(Source texts of formatted documents)
┌──

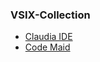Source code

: ### VSIX-Collection

- [Claudia IDE](https://marketplace.visualstudio.com/items?itemName=kbuchi.ClaudiaIDE)
- [Code Maid](https://stevecadwallader.gallerycdn.vsassets.io/extensions/stevecadwallader/codemaid/10.5.119/1528571016929/CodeMaid_v10.5.119.vsix)
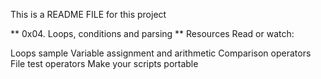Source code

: This is a README FILE for this project

** 0x04. Loops, conditions and parsing
** Resources
Read or watch:

Loops sample
Variable assignment and arithmetic
Comparison operators
File test operators
Make your scripts portable
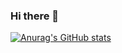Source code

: ### Hi there 👋
[![Anurag's GitHub stats](https://github-readme-stats.vercel.app/api?username=Gu-nuu&hide=stars&count_private=true&show_icons=true&theme=gotham)](https://github.com/anuraghazra/github-readme-stats)


<!--
**Gu-nuu/Gu-nuu** is a ✨ _special_ ✨ repository because its `README.md` (this file) appears on your GitHub profile.

Here are some ideas to get you started:

- 🔭 I’m currently working on ...
- 🌱 I’m currently learning ...
- 👯 I’m looking to collaborate on ...
- 🤔 I’m looking for help with ...
- 💬 Ask me about ...
- 📫 How to reach me: ...
- 😄 Pronouns: ...
- ⚡ Fun fact: ...
-->
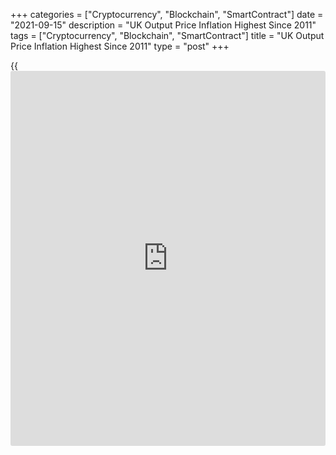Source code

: +++
categories = ["Cryptocurrency", "Blockchain", "SmartContract"]
date = "2021-09-15"
description = "UK Output Price Inflation Highest Since 2011"
tags = ["Cryptocurrency", "Blockchain", "SmartContract"]
title = "UK Output Price Inflation Highest Since 2011"
type = "post"
+++

{{<iframe id="large-banner" src="https://www.bounty.group/#slide=27.0" width="100%" height="600" scrolling="no" style="border: 0px solid rgb(216, 221, 230); border-radius: 3px;">}}

UK output price inflation accelerated more than expected to the highest
since 2011, data from the Office for National Statistics showed on
Wednesday.

Output price inflation increased to 5.9 percent in August from 5.1
percent in July. The rate was expected to climb moderately to 5.4
percent.  
  
This was the highest rate since November 2011. Petroleum products had
the biggest annual growth rate of 50.4 percent. Transport equipment
provided the largest upward contribution of 2.07 percentage points to
the annual rate.

On the month, the rate of output inflation was 0.7 percent in August,
down from 0.8 percent in July. The expected rate was 0.4 percent.

Input price inflation surged to 11.0 percent from 10.4 percent a month
ago. Prices were forecast to gain 10.3 percent. Crude oil had the
highest annual growth rate of any component of input prices in August.

On a monthly basis, input prices climbed 0.4 percent, but down from the
1.3 percent increase posted in July. Economists had forecast a monthly
growth of 0.2 percent.

For comments and feedback [contact](https://www.playgroundfx.com/contact/): editorial@rtt[news](https://www.letsplayfx.com/blog/forex-news-website/).com

[Economic News][1]

 **What parts of the world are seeing the best (and worst) economic
performances lately? Click[here][2] to check out our [Econ Scorecard][2]
and find out! See up-to-the-moment [ranking](https://www.playgroundfx.com/blog/crypto-exchange-ranking/)s for the best and worst
performers in [GDP][3], [unemployment rate][4], [inflation][5] and much
more.**

   1. www.rtt[news](https://www.letsplayfx.com/blog/forex-news-website/).com/Content/EconomicNews.aspx
   2. www.rtt[news](https://www.letsplayfx.com/blog/forex-news-website/).com/economic-scorecard/world-rank/unemployment-rate/highest-performance.aspx
   3. www.rtt[news](https://www.letsplayfx.com/blog/forex-news-website/).com/economic-scorecard/world-rank/GDP/highest-performance.aspx
   4. www.rtt[news](https://www.letsplayfx.com/blog/forex-news-website/).com/economic-scorecard/world-rank/unemployment-rate/lowest-performance.aspx
   5. www.rtt[news](https://www.letsplayfx.com/blog/forex-news-website/).com/economic-scorecard/world-rank/CPI/highest-performance.aspx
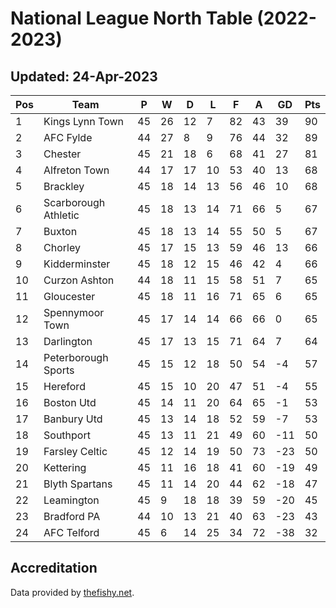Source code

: # National League North Table (2022-2023)
## Updated: 24-Apr-2023

| Pos | Team | P | W | D | L | F | A | GD | Pts |
| --- | --- | --- | --- | --- | --- | --- | --- | --- | --- |
| 1 | Kings Lynn Town | 45 | 26 | 12 | 7 | 82 | 43 | 39 | 90 |
| 2 | AFC Fylde | 44 | 27 | 8 | 9 | 76 | 44 | 32 | 89 |
| 3 | Chester | 45 | 21 | 18 | 6 | 68 | 41 | 27 | 81 |
| 4 | Alfreton Town | 44 | 17 | 17 | 10 | 53 | 40 | 13 | 68 |
| 5 | Brackley | 45 | 18 | 14 | 13 | 56 | 46 | 10 | 68 |
| 6 | Scarborough Athletic | 45 | 18 | 13 | 14 | 71 | 66 | 5 | 67 |
| 7 | Buxton | 45 | 18 | 13 | 14 | 55 | 50 | 5 | 67 |
| 8 | Chorley | 45 | 17 | 15 | 13 | 59 | 46 | 13 | 66 |
| 9 | Kidderminster | 45 | 18 | 12 | 15 | 46 | 42 | 4 | 66 |
| 10 | Curzon Ashton | 44 | 18 | 11 | 15 | 58 | 51 | 7 | 65 |
| 11 | Gloucester | 45 | 18 | 11 | 16 | 71 | 65 | 6 | 65 |
| 12 | Spennymoor Town | 45 | 17 | 14 | 14 | 66 | 66 | 0 | 65 |
| 13 | Darlington | 45 | 17 | 13 | 15 | 71 | 64 | 7 | 64 |
| 14 | Peterborough Sports | 45 | 15 | 12 | 18 | 50 | 54 | -4 | 57 |
| 15 | Hereford | 45 | 15 | 10 | 20 | 47 | 51 | -4 | 55 |
| 16 | Boston Utd | 45 | 14 | 11 | 20 | 64 | 65 | -1 | 53 |
| 17 | Banbury Utd | 45 | 13 | 14 | 18 | 52 | 59 | -7 | 53 |
| 18 | Southport | 45 | 13 | 11 | 21 | 49 | 60 | -11 | 50 |
| 19 | Farsley Celtic | 45 | 12 | 14 | 19 | 50 | 73 | -23 | 50 |
| 20 | Kettering | 45 | 11 | 16 | 18 | 41 | 60 | -19 | 49 |
| 21 | Blyth Spartans | 45 | 11 | 14 | 20 | 44 | 62 | -18 | 47 |
| 22 | Leamington | 45 | 9 | 18 | 18 | 39 | 59 | -20 | 45 |
| 23 | Bradford PA | 44 | 10 | 13 | 21 | 40 | 63 | -23 | 43 |
| 24 | AFC Telford | 45 | 6 | 14 | 25 | 34 | 72 | -38 | 32 |

## Accreditation 

Data provided by [thefishy.net](https://www.thefishy.net/).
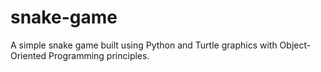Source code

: # snake-game
A simple snake game built using Python and Turtle graphics with Object-Oriented Programming principles.
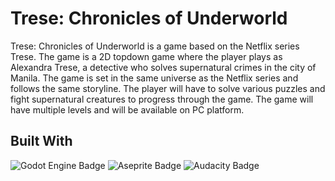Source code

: # Trese: Chronicles of Underworld

Trese: Chronicles of Underworld is a game based on the Netflix series Trese. The game is a 2D topdown game where the
player plays as Alexandra Trese, a detective who solves supernatural crimes in the city of Manila. The game is set in
the same universe as the Netflix series and follows the same storyline. The player will have to solve various puzzles
and fight supernatural creatures to progress through the game. The game will have multiple levels and will be available
on PC platform.

## Built With

![Godot Engine Badge](https://img.shields.io/badge/Godot%20Engine-478CBF?logo=godotengine&logoColor=fff&style=flat-square)
![Aseprite Badge](https://img.shields.io/badge/Aseprite-7D929E?logo=aseprite&logoColor=fff&style=flat-square)
![Audacity Badge](https://img.shields.io/badge/Audacity-00C?logo=audacity&logoColor=fff&style=for-the-badge)


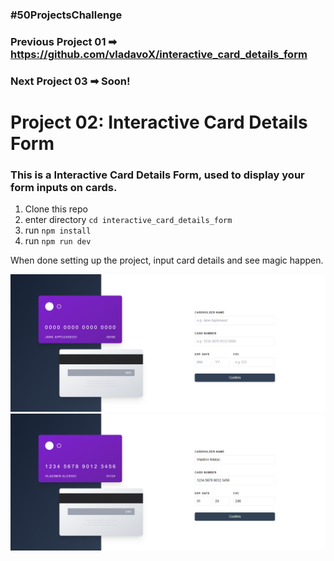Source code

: ### #50ProjectsChallenge

### Previous Project 01 ➡ https://github.com/vladavoX/interactive_card_details_form <br />
### Next Project 03 ➡ Soon!

# Project 02: Interactive Card Details Form

### This is a Interactive Card Details Form, used to display your form inputs on cards.

1. Clone this repo
2. enter directory `cd interactive_card_details_form`
3. run `npm install`
4. run `npm run dev`

When done setting up the project, input card details and see magic happen. <br>

![alt text](https://github.com/vladavoX/interactive_card_details_form/blob/main/design/image1.png?raw=true)
![alt text](https://github.com/vladavoX/interactive_card_details_form/blob/main/design/image2.png?raw=true)
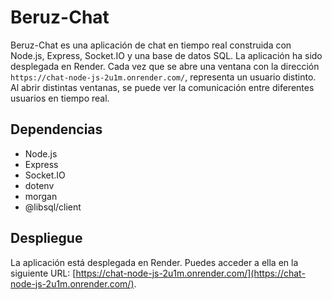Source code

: # Beruz-Chat

Beruz-Chat es una aplicación de chat en tiempo real construida con Node.js, Express, Socket.IO y una base de datos SQL. La aplicación ha sido desplegada en Render. Cada vez que se abre una ventana con la dirección `https://chat-node-js-2u1m.onrender.com/`, representa un usuario distinto. Al abrir distintas ventanas, se puede ver la comunicación entre diferentes usuarios en tiempo real.

## Dependencias

- Node.js
- Express
- Socket.IO
- dotenv
- morgan
- @libsql/client

## Despliegue

La aplicación está desplegada en Render. Puedes acceder a ella en la siguiente URL: [https://chat-node-js-2u1m.onrender.com/](https://chat-node-js-2u1m.onrender.com/).

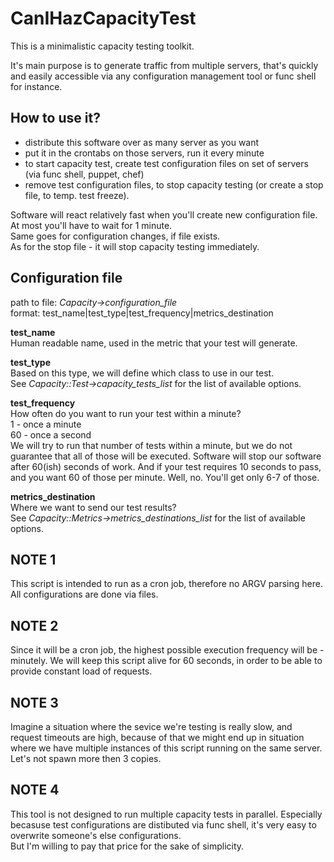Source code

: CanIHazCapacityTest
===================

This is a minimalistic capacity testing toolkit.

It's main purpose is to generate traffic from multiple servers,
that's quickly and easily accessible via any configuration management
tool or func shell for instance.

How to use it?
-----------
 * distribute this software over as many server as you want
 * put it in the crontabs on those servers, run it every minute
 * to start capacity test, create test configuration files on set of servers (via func shell, puppet, chef)
 * remove test configuration files, to stop capacity testing (or create a stop file, to temp. test freeze).

Software will react relatively fast when you'll create new configuration file. At most you'll have to wait for 1 minute.  
Same goes for configuration changes, if file exists.  
As for the stop file - it will stop capacity testing immediately.  

Configuration file
-----------
path to file: *Capacity->configuration_file*  
format: test_name|test_type|test_frequency|metrics_destination

**test_name**  
Human readable name, used in the metric that your test will generate.

**test_type**  
Based on this type, we will define which class to use in our test.  
See *Capacity::Test->capacity_tests_list* for the list of available options.

**test_frequency**  
How often do you want to run your test within a minute?  
1 - once a minute  
60 - once a second  
We will try to run that number of tests within a minute, but we do not guarantee that all of those will be executed.
Software will stop our software after 60(ish) seconds of work. And if your test requires 10 seconds to pass, and you want 60 of those per minute. Well, no. You'll get only 6-7 of those.  

**metrics_destination**  
Where we want to send our test results?  
See *Capacity::Metrics->metrics_destinations_list* for the list of available options.


NOTE 1
-----------
This script is intended to run as a cron job,
therefore no ARGV parsing here.  
All configurations are done via files.

NOTE 2
-----------
Since it will be a cron job,
the highest possible execution frequency will be - minutely.
We will keep this script alive for 60 seconds,
in order to be able to provide constant load of requests.

NOTE 3
-----------
Imagine a situation where the sevice we're testing is really slow,
and request timeouts are high, because of that we might end up in situation where we have
multiple instances of this script running on the same server.
Let's not spawn more then 3 copies.

NOTE 4
-----------
This tool is not designed to run multiple capacity tests in parallel.
Especially becasuse test configurations are distibuted via func shell,
it's very easy to overwrite someone's else configurations.  
But I'm willing to pay that price for the sake of simplicity.
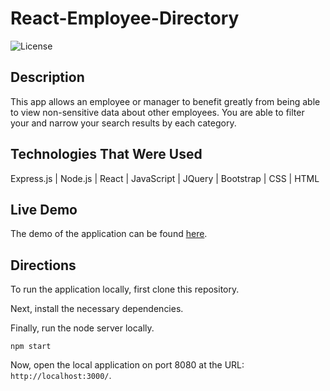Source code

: # React-Employee-Directory

![License](https://img.shields.io/badge/License-MIT%20License-green?style=flat-square.svg)

## Description

This app allows an employee or manager to benefit greatly from being able to view non-sensitive data about other employees. You are able to filter your and narrow your search results by each category. 

## Technologies That Were Used
Express.js | Node.js | React | JavaScript | JQuery | Bootstrap | CSS | HTML

## Live Demo

The demo of the application can be found [here]().

## Directions

To run the application locally, first clone this repository.
	
Next, install the necessary dependencies.
	
Finally, run the node server locally.

	npm start
	
Now, open the local application on port 8080 at the URL: `http://localhost:3000/`.
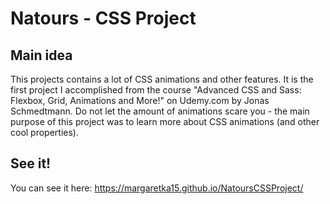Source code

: # Natours - CSS Project

## Main idea
This projects contains a lot of  CSS animations and other features. It is the first project I accomplished from the course  "Advanced CSS and Sass: Flexbox, Grid, Animations and More!" on Udemy.com by  Jonas Schmedtmann. 
Do not let the amount of animations scare you - the main purpose of this project was to learn more about CSS animations (and other cool properties).

## See it!
You can see it here: https://margaretka15.github.io/NatoursCSSProject/
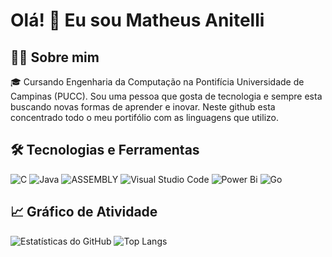 # Olá! 👋 Eu sou Matheus Anitelli

## 👨‍💻 Sobre mim

🎓 Cursando Engenharia da Computação na Pontifícia Universidade de Campinas (PUCC). Sou uma pessoa que gosta de tecnologia e sempre esta buscando novas formas de aprender e inovar. Neste github esta concentrado todo o meu portifólio com as linguagens que utilizo. 

## 🛠️ Tecnologias e Ferramentas

![C](https://img.shields.io/badge/c-%2300599C.svg?style=for-the-badge&logo=c&logoColor=white) ![Java](https://img.shields.io/badge/java-%23ED8B00.svg?style=for-the-badge&logo=openjdk&logoColor=white) ![ASSEMBLY](https://img.shields.io/badge/_-ASM-701516.svg?style=for-the-badge)  ![Visual Studio Code](https://img.shields.io/badge/Visual%20Studio%20Code-0078d7.svg?style=for-the-badge&logo=visual-studio-code&logoColor=white) ![Power Bi](https://img.shields.io/badge/power_bi-F2C811?style=for-the-badge&logo=powerbi&logoColor=black) ![Go](https://img.shields.io/badge/-Go-%2300ADD8.svg?style=for-the-badge&logo=go&logoColor=white)


## 📈 Gráfico de Atividade

![Estatísticas do GitHub](https://github-readme-stats.vercel.app/api?username=Mttue7&show_icons=true&theme=dark) ![Top Langs](https://github-readme-stats.vercel.app/api/top-langs/?username=Mttue7&layout=compact&theme=radical)

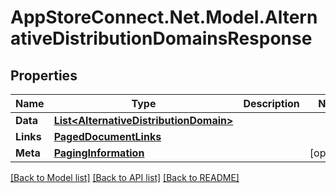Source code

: # AppStoreConnect.Net.Model.AlternativeDistributionDomainsResponse

## Properties

Name | Type | Description | Notes
------------ | ------------- | ------------- | -------------
**Data** | [**List&lt;AlternativeDistributionDomain&gt;**](AlternativeDistributionDomain.md) |  | 
**Links** | [**PagedDocumentLinks**](PagedDocumentLinks.md) |  | 
**Meta** | [**PagingInformation**](PagingInformation.md) |  | [optional] 

[[Back to Model list]](../README.md#documentation-for-models) [[Back to API list]](../README.md#documentation-for-api-endpoints) [[Back to README]](../README.md)


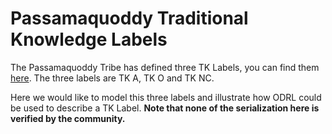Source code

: # Passamaquoddy Traditional Knowledge Labels

The Passamaquoddy Tribe has defined three TK Labels, you can find them [here](https://passamaquoddypeople.com/passamaquoddy-traditional-knowledge-labels). The three labels are TK A, TK O and TK NC.

Here we would like to model this three labels and illustrate how ODRL could be used to describe a TK Label. **Note that none of the serialization here is verified by the community.**

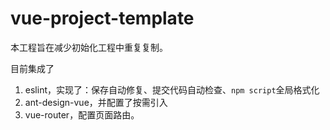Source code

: # vue-project-template
本工程旨在减少初始化工程中重复复制。

目前集成了
1. eslint，实现了：保存自动修复、提交代码自动检查、`npm script`全局格式化
2. ant-design-vue，并配置了按需引入
3. vue-router，配置页面路由。
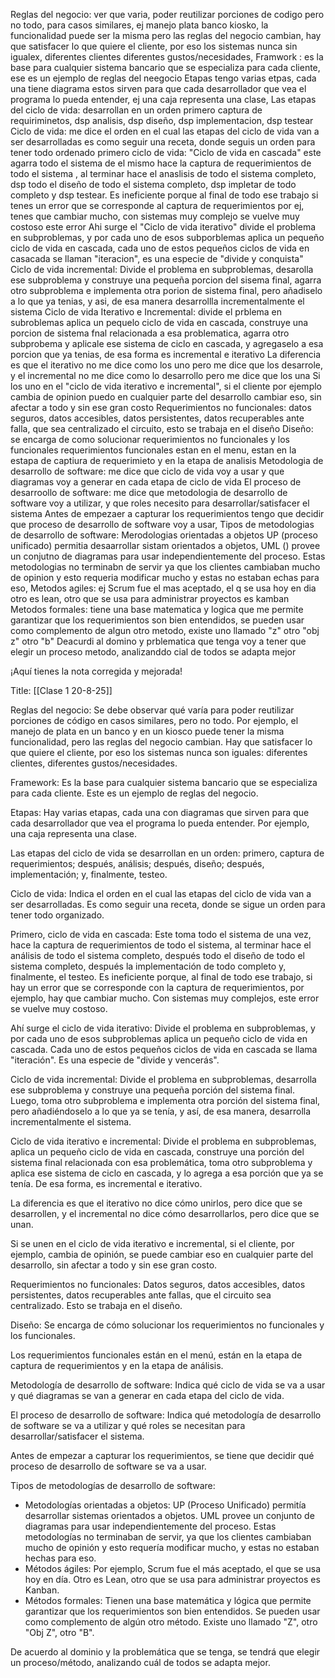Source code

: Reglas del negocio: ver que varia, poder reutilizar porciones de codigo pero no todo, para casos similares, ej manejo plata banco kiosko, la funcionalidad puede ser la misma pero las reglas del negocio cambian, hay que satisfacer lo que quiere el cliente, por eso los sistemas nunca sin igualex, diferentes clientes diferentes gustos/necesidades, 
Framwork : es la base para cualquier sistema bancario que se especializa para cada cliente, ese es un ejemplo de reglas del neegocio
Etapas tengo varias etpas, cada una tiene diagrama estos sirven para que cada desarrollador que vea el programa lo pueda entender, ej una caja representa una clase,
Las etapas del ciclo de vida: desarrollan en un orden primero captura de requiriminetos, dsp analisis, dsp diseño, dsp implementacion, dsp testear
Ciclo de vida: me dice el orden en el cual las etapas del ciclo de vida van a ser desarrolladas
es como seguir una receta, donde seguis un orden para tener todo ordenado
primero ciclo de vida:  "Ciclo de vida en cascada" este agarra todo el sistema de el mismo hace la captura de requerimientos de todo el sistema , al terminar hace el anaslisis de todo el sistema completo, dsp todo el diseño de todo el sistema completo, dsp impletar de todo completo y dsp testear. Es ineficiente porque al final de todo ese trabajo si tenes un error que se corresponde al captura de requerimientos por ej, tenes que cambiar mucho, con sistemas muy complejo se vuelve muy costoso este error 
Ahi surge el "Ciclo de vida iterativo" divide el problema en subproblemas, y por cada uno de esos subporblemas aplica un pequeño ciclo de vida en cascada, cada uno de estos pequeños  ciclos de vida en casacada se llaman "iteracion", es una especie de "divide y conquista" 
Ciclo de vida incremental: Divide el problema en subproblemas, desarolla ese subproblema y construye una pequeña porcion del sisema final, agarra otro subproblema e implementa otra porion de sistema final, pero añadiselo a lo que ya tenias, y asi, de esa manera desarrollla incrementalmente el sistema
Ciclo de vida Iterativo e Incremental: divide el prblema en subroblemas aplica un pequelo ciclo de vida en cascada, construye una porcion de sistema fnal relacionada a esa problematica, agarra otro subprobema y aplicale ese sistema de ciclo en cascada, y agregaselo a esa porcion que ya tenias, de esa forma es incremental e iterativo
La diferencia es que el iterativo no me dice como los uno pero me dice que los desarrole, y el incremental no me dice como lo desarrollo pero me dice  que los una
Si los uno en el "ciclo de vida iterativo e incremental", si el cliente por ejemplo cambia de opinion puedo en cualquier parte del desarrollo cambiar eso, sin afectar a todo y sin ese gran costo
Requerimientos no funcionales: datos seguros, datos accesibles, datos persistentes, datos recuperables ante falla, que sea centralizado el circuito, esto se trabaja en el diseño
Diseño: se encarga de como solucionar requerimientos no funcionales y los funcionales
requerimientos funcionales estan en el menu, estan en la estapa de captiura de requerimieto y en la etapa de  analisis
Metodologia de desarrollo de software: me dice que ciclo de vida voy a usar y que diagramas voy a generar en cada etapa de ciclo de vida
El proceso de desarroollo de software: me dice que metodologia de desarrollo de software voy  a utilizar, y que roles necesito para desarrollar/satisfacer el sistema
Antes de empezaer a capturar los requerimientos tengo que decidir que proceso de desarrollo de software voy a usar, 
Tipos de metodologias de desarrollo de software: Merodologias orientadas a objetos UP (proceso unificado) permitia desaarrollar sistam orientados a objetos, UML () provee un conjutno de diagramas para usar independientemente del proceso. Estas metodologias no terminabn de servir ya que los clientes cambiaban mucho de opinion y esto requeria modificar mucho y estas no estaban echas para eso,
Metodos agiles: ej Scrum fue el mas aceptado, el q se usa hoy en dia otro es lean, otro que se usa para administrar proyectos es kamban
Metodos formales: tiene una base matematica y logica que me permite garantizar que los requerimientos son bien entendidos, se pueden usar como complemento de algun otro metodo, existe uno llamado "z" otro "obj z" otro "b"
Deacurdi al domino y prblematica que tenga voy a tener que elegir un proceso metodo, analizanddo cial de todos se adapta mejor




¡Aquí tienes la nota corregida y mejorada!

Title: [[Clase 1 20-8-25]]

Reglas del negocio: Se debe observar qué varía para poder reutilizar porciones de código en casos similares, pero no todo. Por ejemplo, el manejo de plata en un banco y en un kiosco puede tener la misma funcionalidad, pero las reglas del negocio cambian. Hay que satisfacer lo que quiere el cliente, por eso los sistemas nunca son iguales: diferentes clientes, diferentes gustos/necesidades.

Framework: Es la base para cualquier sistema bancario que se especializa para cada cliente. Este es un ejemplo de reglas del negocio.

Etapas: Hay varias etapas, cada una con diagramas que sirven para que cada desarrollador que vea el programa lo pueda entender. Por ejemplo, una caja representa una clase.

Las etapas del ciclo de vida se desarrollan en un orden: primero, captura de requerimientos; después, análisis; después, diseño; después, implementación; y, finalmente, testeo.

Ciclo de vida: Indica el orden en el cual las etapas del ciclo de vida van a ser desarrolladas. Es como seguir una receta, donde se sigue un orden para tener todo organizado.

Primero, ciclo de vida en cascada: Este toma todo el sistema de una vez, hace la captura de requerimientos de todo el sistema, al terminar hace el análisis de todo el sistema completo, después todo el diseño de todo el sistema completo, después la implementación de todo completo y, finalmente, el testeo. Es ineficiente porque, al final de todo ese trabajo, si hay un error que se corresponde con la captura de requerimientos, por ejemplo, hay que cambiar mucho. Con sistemas muy complejos, este error se vuelve muy costoso.

Ahí surge el ciclo de vida iterativo: Divide el problema en subproblemas, y por cada uno de esos subproblemas aplica un pequeño ciclo de vida en cascada. Cada uno de estos pequeños ciclos de vida en cascada se llama "iteración". Es una especie de "divide y vencerás".

Ciclo de vida incremental: Divide el problema en subproblemas, desarrolla ese subproblema y construye una pequeña porción del sistema final. Luego, toma otro subproblema e implementa otra porción del sistema final, pero añadiéndoselo a lo que ya se tenía, y así, de esa manera, desarrolla incrementalmente el sistema.

Ciclo de vida iterativo e incremental: Divide el problema en subproblemas, aplica un pequeño ciclo de vida en cascada, construye una porción del sistema final relacionada con esa problemática, toma otro subproblema y aplica ese sistema de ciclo en cascada, y lo agrega a esa porción que ya se tenía. De esa forma, es incremental e iterativo.

La diferencia es que el iterativo no dice cómo unirlos, pero dice que se desarrollen, y el incremental no dice cómo desarrollarlos, pero dice que se unan.

Si se unen en el ciclo de vida iterativo e incremental, si el cliente, por ejemplo, cambia de opinión, se puede cambiar eso en cualquier parte del desarrollo, sin afectar a todo y sin ese gran costo.

Requerimientos no funcionales: Datos seguros, datos accesibles, datos persistentes, datos recuperables ante fallas, que el circuito sea centralizado. Esto se trabaja en el diseño.

Diseño: Se encarga de cómo solucionar los requerimientos no funcionales y los funcionales.

Los requerimientos funcionales están en el menú, están en la etapa de captura de requerimientos y en la etapa de análisis.

Metodología de desarrollo de software: Indica qué ciclo de vida se va a usar y qué diagramas se van a generar en cada etapa del ciclo de vida.

El proceso de desarrollo de software: Indica qué metodología de desarrollo de software se va a utilizar y qué roles se necesitan para desarrollar/satisfacer el sistema.

Antes de empezar a capturar los requerimientos, se tiene que decidir qué proceso de desarrollo de software se va a usar.

Tipos de metodologías de desarrollo de software:
*   Metodologías orientadas a objetos: UP (Proceso Unificado) permitía desarrollar sistemas orientados a objetos. UML provee un conjunto de diagramas para usar independientemente del proceso. Estas metodologías no terminaban de servir, ya que los clientes cambiaban mucho de opinión y esto requería modificar mucho, y estas no estaban hechas para eso.
*   Métodos ágiles: Por ejemplo, Scrum fue el más aceptado, el que se usa hoy en día. Otro es Lean, otro que se usa para administrar proyectos es Kanban.
*   Métodos formales: Tienen una base matemática y lógica que permite garantizar que los requerimientos son bien entendidos. Se pueden usar como complemento de algún otro método. Existe uno llamado "Z", otro "Obj Z", otro "B".

De acuerdo al dominio y la problemática que se tenga, se tendrá que elegir un proceso/método, analizando cuál de todos se adapta mejor.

└──

**Instructions for the task**
Would you output the lines above from the line holding "on PC platform." up to and including the line holding "This is a minimalistic", exactly and only those, with no pictures?

**Response to the exercise**
on PC platform.

## Built With

![Godot Engine Badge](https://img.shields.io/badge/Godot%20Engine-478CBF?logo=godotengine&logoColor=fff&style=flat-square)
![Aseprite Badge](https://img.shields.io/badge/Aseprite-7D929E?logo=aseprite&logoColor=fff&style=flat-square)
![Audacity Badge](https://img.shields.io/badge/Audacity-00C?logo=audacity&logoColor=fff&style=for-the-badge)


Source code

: ### #50ProjectsChallenge

### Previous Project 01 ➡ https://github.com/vladavoX/interactive_card_details_form <br />
### Next Project 03 ➡ Soon!

# Project 02: Interactive Card Details Form

### This is a Interactive Card Details Form, used to display your form inputs on cards.

1. Clone this repo
2. enter directory `cd interactive_card_details_form`
3. run `npm install`
4. run `npm run dev`

When done setting up the project, input card details and see magic happen. <br>

![alt text](https://github.com/vladavoX/interactive_card_details_form/blob/main/design/image1.png?raw=true)
![alt text](https://github.com/vladavoX/interactive_card_details_form/blob/main/design/image2.png?raw=true)
Source code

: # Beruz-Chat

Beruz-Chat es una aplicación de chat en tiempo real construida con Node.js, Express, Socket.IO y una base de datos SQL. La aplicación ha sido desplegada en Render. Cada vez que se abre una ventana con la dirección `https://chat-node-js-2u1m.onrender.com/`, representa un usuario distinto. Al abrir distintas ventanas, se puede ver la comunicación entre diferentes usuarios en tiempo real.

## Dependencias

- Node.js
- Express
- Socket.IO
- dotenv
- morgan
- @libsql/client

## Despliegue

La aplicación está desplegada en Render. Puedes acceder a ella en la siguiente URL: [https://chat-node-js-2u1m.onrender.com/](https://chat-node-js-2u1m.onrender.com/).

Source code

: CanIHazCapacityTest
===================

This is a minimalistic capacity testing toolkit.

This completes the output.